Our research in biofluids focuses mainly on applications arising in tissue engineering. A common experimental protocol in tissue engineering involves seeding cells (e.g. osteocytes or chondrocytes) onto a porous biodegradable scaffold, which can then be placed into a chamber (a "bioreactor") and perfused with nutrient-rich culture medium. The nutrient, together with the shear stress imparted by the flow to the cell surface, stimulates cell proliferation.

We propose and solve mathematical models describing the growth of tissue within such porous scaffolds. Recent work (described in the publications below) has focused on how the scaffold can be manipulated, both chemically and mechanically, in order to provide improved net tissue yield. Current work is concerned with tissue growth within individual scaffold pores, in particular, how the internal pore geometry can affect the final tissue distribution and total yield.

Another current project concerns mathematical modeling of Ischemia-Reperfusion Injury (IRI), the paradoxical further injury that can result to tissue when blood flow is restored after a period of ischemia. A complicated sequence of biochemical reactions, triggered by the reintroduction of shear stress at the endothelial wall when flow is restored, and by the reintroduction of oxygen, can lead to the production of Reactive Oxygen Species (ROS) which can cause cell damage and possibly death. We are studying the potential of so-called "postconditioning therapy", in which the blood flow is restored gradually, rather than abruptly, to the ischemic organ.

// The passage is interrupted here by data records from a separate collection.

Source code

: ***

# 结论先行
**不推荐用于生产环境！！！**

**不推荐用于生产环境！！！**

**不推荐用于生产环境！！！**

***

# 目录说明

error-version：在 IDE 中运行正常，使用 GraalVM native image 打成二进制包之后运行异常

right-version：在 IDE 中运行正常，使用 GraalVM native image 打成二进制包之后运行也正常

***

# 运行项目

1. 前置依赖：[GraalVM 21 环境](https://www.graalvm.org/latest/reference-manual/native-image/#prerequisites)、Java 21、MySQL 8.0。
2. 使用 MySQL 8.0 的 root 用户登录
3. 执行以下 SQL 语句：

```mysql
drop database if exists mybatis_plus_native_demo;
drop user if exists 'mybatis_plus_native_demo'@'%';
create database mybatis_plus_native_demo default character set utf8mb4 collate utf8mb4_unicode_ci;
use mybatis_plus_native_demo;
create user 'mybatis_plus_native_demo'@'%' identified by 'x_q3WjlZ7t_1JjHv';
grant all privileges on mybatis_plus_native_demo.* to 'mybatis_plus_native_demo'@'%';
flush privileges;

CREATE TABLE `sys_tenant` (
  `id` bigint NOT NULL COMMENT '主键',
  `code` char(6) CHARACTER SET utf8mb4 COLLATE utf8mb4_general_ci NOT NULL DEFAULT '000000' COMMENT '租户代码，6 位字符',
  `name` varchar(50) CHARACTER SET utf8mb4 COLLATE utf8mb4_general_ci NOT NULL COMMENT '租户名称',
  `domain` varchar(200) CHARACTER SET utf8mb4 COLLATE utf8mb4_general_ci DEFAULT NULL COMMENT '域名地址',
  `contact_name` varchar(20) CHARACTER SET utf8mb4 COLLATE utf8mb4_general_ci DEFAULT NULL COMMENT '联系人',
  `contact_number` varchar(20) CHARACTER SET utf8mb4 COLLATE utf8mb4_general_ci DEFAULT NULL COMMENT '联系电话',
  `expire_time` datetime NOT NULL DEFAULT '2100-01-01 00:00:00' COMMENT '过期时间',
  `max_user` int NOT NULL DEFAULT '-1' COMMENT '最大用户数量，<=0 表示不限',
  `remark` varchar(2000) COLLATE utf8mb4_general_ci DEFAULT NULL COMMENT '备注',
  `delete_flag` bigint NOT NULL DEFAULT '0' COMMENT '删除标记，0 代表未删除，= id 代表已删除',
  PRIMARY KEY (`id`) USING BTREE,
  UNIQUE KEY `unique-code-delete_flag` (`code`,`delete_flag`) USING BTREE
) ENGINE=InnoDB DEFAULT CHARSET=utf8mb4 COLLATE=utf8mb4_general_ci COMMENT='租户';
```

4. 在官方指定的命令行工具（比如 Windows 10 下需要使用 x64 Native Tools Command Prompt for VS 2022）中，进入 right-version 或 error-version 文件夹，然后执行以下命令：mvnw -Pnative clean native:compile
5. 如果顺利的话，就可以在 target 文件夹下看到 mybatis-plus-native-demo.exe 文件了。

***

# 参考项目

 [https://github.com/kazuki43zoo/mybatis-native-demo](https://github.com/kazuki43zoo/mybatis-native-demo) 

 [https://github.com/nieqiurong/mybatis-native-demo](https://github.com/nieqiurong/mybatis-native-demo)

Our model investigates the efficacy of various postconditioning therapies in an attempt to determine optimal (injury minimizing) scenarios.

External Collaborators:

Ian Griffiths, Oxford (Website)
Sarah Waters, Oxford (Website)

Recent Publications

P. Sanaei, L. J. Cummings, S. L. Waters, and I. M. Griffiths, Curvature- and fluid-stress-driven tissue growth in a tissue-engineering scaffold pore, Biomechanics and Modeling in Mechanobiology, 18(3), 589-605, (2018)

Cell proliferation within a fluid-filled porous tissue-engineering scaffold depends on a sensitive choice of pore geometry and flow rates: regions of high curvature encourage cell proliferation, while a critical flow rate is required to promote growth for certain cell types. When the flow rate is too slow, the nutrient supply is limited; when it is too fast, cells may be damaged by the high fluid shear stress. As a result, determining appropriate tissue-engineering-construct geometries and operating regimes poses a significant challenge that cannot be addressed by experimentation alone. In this paper, we present a mathematical theory for the fluid flow within a pore of a tissue-engineering scaffold, which is coupled to the growth of cells on the pore walls. We exploit the slenderness of a pore that is typical in such a scenario, to derive a reduced model that enables a comprehensive analysis of the system to be performed. We derive analytical solutions in a particular case of a nearly piecewise constant growth law and compare these with numerical solutions of the reduced model. Qualitative comparisons of tissue morphologies predicted by our model, with those observed experimentally, are also made. We demonstrate how the simplified system may be used to make predictions on the design of a tissue-engineering scaffold and the appropriate operating regime that ensures a desired level of tissue growth.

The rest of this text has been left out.